--- REQUIRED ACTION ---
Collect every line in the records below that contains the word "rawgit".

Collected data entries
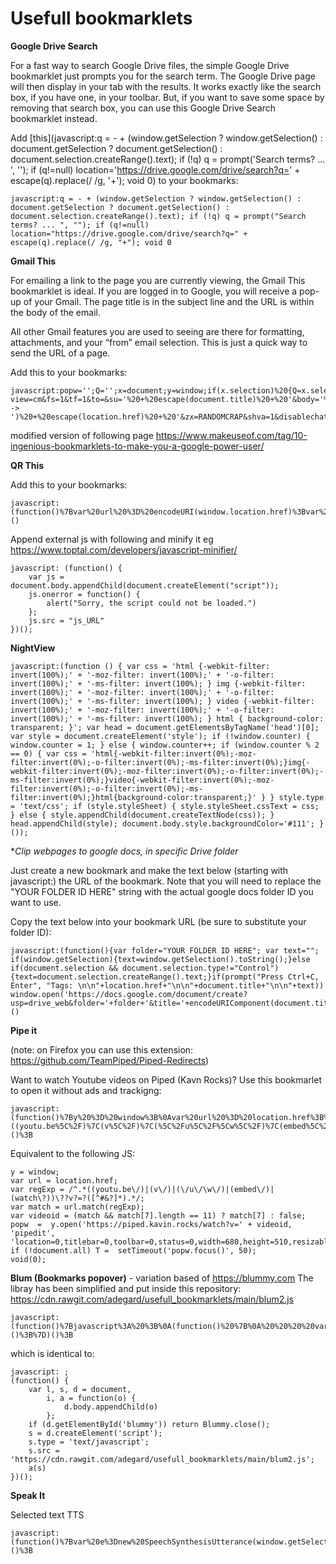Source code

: # Usefull bookmarklets

**Google Drive Search**

For a fast way to search Google Drive files, the simple Google Drive bookmarklet just prompts you for the search term. The Google Drive page will then display in your tab with the results. It works exactly like the search box, if you have one, in your toolbar. But, if you want to save some space by removing that search box, you can use this Google Drive  Search bookmarklet instead.

Add [this](javascript:q = - + (window.getSelection ? window.getSelection() : document.getSelection ? document.getSelection() : document.selection.createRange().text); if (!q) q = prompt('Search terms? ... ', ''); if (q!=null) location='https://drive.google.com/drive/search?q=' + escape(q).replace(/ /g, '+'); void 0) to your bookmarks:

```
javascript:q = - + (window.getSelection ? window.getSelection() : document.getSelection ? document.getSelection() : document.selection.createRange().text); if (!q) q = prompt("Search terms? ... ", ""); if (q!=null) location="https://drive.google.com/drive/search?q=" + escape(q).replace(/ /g, "+"); void 0

```

**Gmail This**

For emailing a link to the page you are currently viewing, the Gmail This bookmarklet is ideal. If you are logged in to Google, you will receive a pop-up of your Gmail. The page title is in the subject line and the URL is within the body of the email.

All other Gmail features you are used to seeing are there for formatting, attachments, and your “from” email selection. This is just a quick way to send the URL of a page.

Add this to your bookmarks:

```
javascript:popw='';Q='';x=document;y=window;if(x.selection)%20{Q=x.selection.createRange().text;}%20else%20if%20(y.getSelection)%20{Q=y.getSelection();}%20else%20if%20(x.getSelection)%20{Q=x.getSelection();}popw%20=%20y.open('https://mail.google.com/mail/?view=cm&fs=1&tf=1&to=&su='%20+%20escape(document.title)%20+%20'&body='%20+%20escape(Q)%20+%20escape('       ->     ')%20+%20escape(location.href)%20+%20'&zx=RANDOMCRAP&shva=1&disablechatbrowsercheck=1&ui=1','gmailForm','scrollbars=yes,width=680,height=510,top=175,left=75,status=no,resizable=yes');if%20(!document.all)%20T%20=%20setTimeout('popw.focus()',50);void(0);
```

modified version of following page
https://www.makeuseof.com/tag/10-ingenious-bookmarklets-to-make-you-a-google-power-user/


**QR This**

Add this to your bookmarks:
```
javascript:(function()%7Bvar%20url%20%3D%20encodeURI(window.location.href)%3Bvar%20GoogleQrUrl%20%3D%20%22https%3A%2F%2Fchart.googleapis.com%2Fchart%3Fcht%3Dqr%26chl%3D%22%20%2B%20url%20%2B%20%22%26chs%3D400x400%22%3Bwindow.open(GoogleQrUrl%2C%20'_blank')%7D)()
```

 Append external js with following and minify it eg https://www.toptal.com/developers/javascript-minifier/

```
javascript: (function() {
    var js = document.body.appendChild(document.createElement("script"));
    js.onerror = function() {
        alert("Sorry, the script could not be loaded.")
    };
    js.src = "js_URL"
})();
```
**NightView**


```
javascript:(function () { var css = 'html {-webkit-filter: invert(100%);' + '-moz-filter: invert(100%);' + '-o-filter: invert(100%);' + '-ms-filter: invert(100%); } img {-webkit-filter: invert(100%);' + '-moz-filter: invert(100%);' + '-o-filter: invert(100%);' + '-ms-filter: invert(100%); } video {-webkit-filter: invert(100%);' + '-moz-filter: invert(100%);' + '-o-filter: invert(100%);' + '-ms-filter: invert(100%); } html { background-color: transparent; }'; var head = document.getElementsByTagName('head')[0]; var style = document.createElement('style'); if (!window.counter) { window.counter = 1; } else { window.counter++; if (window.counter % 2 == 0) { var css = 'html{-webkit-filter:invert(0%);-moz-filter:invert(0%);-o-filter:invert(0%);-ms-filter:invert(0%);}img{-webkit-filter:invert(0%);-moz-filter:invert(0%);-o-filter:invert(0%);-ms-filter:invert(0%);}video{-webkit-filter:invert(0%);-moz-filter:invert(0%);-o-filter:invert(0%);-ms-filter:invert(0%);}html{background-color:transparent;}' } } style.type = 'text/css'; if (style.styleSheet) { style.styleSheet.cssText = css; } else { style.appendChild(document.createTextNode(css)); } head.appendChild(style); document.body.style.backgroundColor='#111'; }());
```

**Clip webpages to google docs, in specific Drive folder*


Just create a new bookmark and make the text below (starting with javascript:) the URL of the bookmark.  Note that you will need to replace the "YOUR FOLDER ID HERE" string with the actual google docs folder ID you want to use. 

Copy the text below into your bookmark URL (be sure to substitute your folder ID):

```
javascript:(function(){var folder="YOUR FOLDER ID HERE"; var text=""; if(window.getSelection){text=window.getSelection().toString();}else if(document.selection && document.selection.type!="Control"){text=document.selection.createRange().text;}if(prompt("Press Ctrl+C, Enter", "Tags: \n\n"+location.href+"\n\n"+document.title+"\n\n"+text)) window.open('https://docs.google.com/document/create?usp=drive_web&folder='+folder+'&title='+encodeURIComponent(document.title))})()
```


**Pipe it**
 
 (note: on Firefox you can use this extension: https://github.com/TeamPiped/Piped-Redirects)


Want to watch Youtube videos on Piped (Kavn Rocks)?
Use this bookmarlet to open it without ads and trackigng:

```
javascript:(function()%7By%20%3D%20window%3B%0Avar%20url%20%3D%20location.href%3B%0Avar%20regExp%20%3D%20%2F%5E.*((youtu.be%5C%2F)%7C(v%5C%2F)%7C(%5C%2Fu%5C%2F%5Cw%5C%2F)%7C(embed%5C%2F)%7C(watch%5C%3F))%5C%3F%3Fv%3F%3D%3F(%5B%5E%23%26%3F%5D*).*%2F%3B%0Avar%20match%20%3D%20url.match(regExp)%3B%0Avar%20videoid%20%3D%20(match%20%26%26%20match%5B7%5D.length%20%3D%3D%2011)%20%3F%20match%5B7%5D%20%3A%20false%3B%0Apopw%20%20%3D%20%20y.open('https%3A%2F%2Fpiped.kavin.rocks%2Fwatch%3Fv%3D'%20%2B%20videoid%2C%20'pipedit'%2C%20'location%3D0%2Ctitlebar%3D0%2Ctoolbar%3D0%2Cstatus%3D0%2Cwidth%3D680%2Cheight%3D510%2Cresizable%3D0%2Cscrollbars%3D0')%3B%0Aif%20(!document.all)%20T%20%3D%20%20setTimeout('popw.focus()'%2C%2050)%3B%0Avoid(0)%3B%7D)()%3B
```
Equivalent to the following JS:

```
y = window;
var url = location.href;
var regExp = /^.*((youtu.be\/)|(v\/)|(\/u\/\w\/)|(embed\/)|(watch\?))\??v?=?([^#&?]*).*/;
var match = url.match(regExp);
var videoid = (match && match[7].length == 11) ? match[7] : false;
popw  =  y.open('https://piped.kavin.rocks/watch?v=' + videoid, 'pipedit', 'location=0,titlebar=0,toolbar=0,status=0,width=680,height=510,resizable=0,scrollbars=0');
if (!document.all) T =  setTimeout('popw.focus()', 50);
void(0);

```

**Blum (Bookmarks popover)** - variation based of https://blummy.com
The libray has been simplified and put inside this repository: https://cdn.rawgit.com/adegard/usefull_bookmarklets/main/blum2.js

```
javascript:(function()%7Bjavascript%3A%20%3B%0A(function()%20%7B%0A%20%20%20%20var%20l%2C%20s%2C%20d%20%3D%20document%2C%0A%20%20%20%20%20%20%20%20i%2C%20a%20%3D%20function(o)%20%7B%0A%20%20%20%20%20%20%20%20%20%20%20%20d.body.appendChild(o)%0A%20%20%20%20%20%20%20%20%7D%3B%0A%20%20%20%20if%20(d.getElementById('blummy'))%20return%20Blummy.close()%3B%0A%20%20%20%20s%20%3D%20d.createElement('script')%3B%0A%20%20%20%20s.type%20%3D%20'text%2Fjavascript'%3B%0A%20%20%20%20s.src%20%3D%20'https%3A%2F%2Fcdn.rawgit.com%2Fadegard%2Fusefull_bookmarklets%2Fmain%2Fblum2.js'%3B%0A%20%20%20%20a(s)%0A%7D)()%3B%7D)()%3B
```
which is identical to:
```
javascript: ;
(function() {
    var l, s, d = document,
        i, a = function(o) {
            d.body.appendChild(o)
        };
    if (d.getElementById('blummy')) return Blummy.close();
    s = d.createElement('script');
    s.type = 'text/javascript';
    s.src = 'https://cdn.rawgit.com/adegard/usefull_bookmarklets/main/blum2.js';
    a(s)
})();
```

**Speak It**

Selected text TTS

```
javascript:(function()%7Bvar%20e%3Dnew%20SpeechSynthesisUtterance(window.getSelection())%3B%20speechSynthesis.speak(e)%3B%7D)()%3B
```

--- SOLUTION TO THIS PROBLEM ---
The libray has been simplified and put inside this repository: https://cdn.rawgit.com/adegard/usefull_bookmarklets/main/blum2.js
javascript:(function()%7Bjavascript%3A%20%3B%0A(function()%20%7B%0A%20%20%20%20var%20l%2C%20s%2C%20d%20%3D%20document%2C%0A%20%20%20%20%20%20%20%20i%2C%20a%20%3D%20function(o)%20%7B%0A%20%20%20%20%20%20%20%20%20%20%20%20d.body.appendChild(o)%0A%20%20%20%20%20%20%20%20%7D%3B%0A%20%20%20%20if%20(d.getElementById('blummy'))%20return%20Blummy.close()%3B%0A%20%20%20%20s%20%3D%20d.createElement('script')%3B%0A%20%20%20%20s.type%20%3D%20'text%2Fjavascript'%3B%0A%20%20%20%20s.src%20%3D%20'https%3A%2F%2Fcdn.rawgit.com%2Fadegard%2Fusefull_bookmarklets%2Fmain%2Fblum2.js'%3B%0A%20%20%20%20a(s)%0A%7D)()%3B%7D)()%3B
    s.src = 'https://cdn.rawgit.com/adegard/usefull_bookmarklets/main/blum2.js';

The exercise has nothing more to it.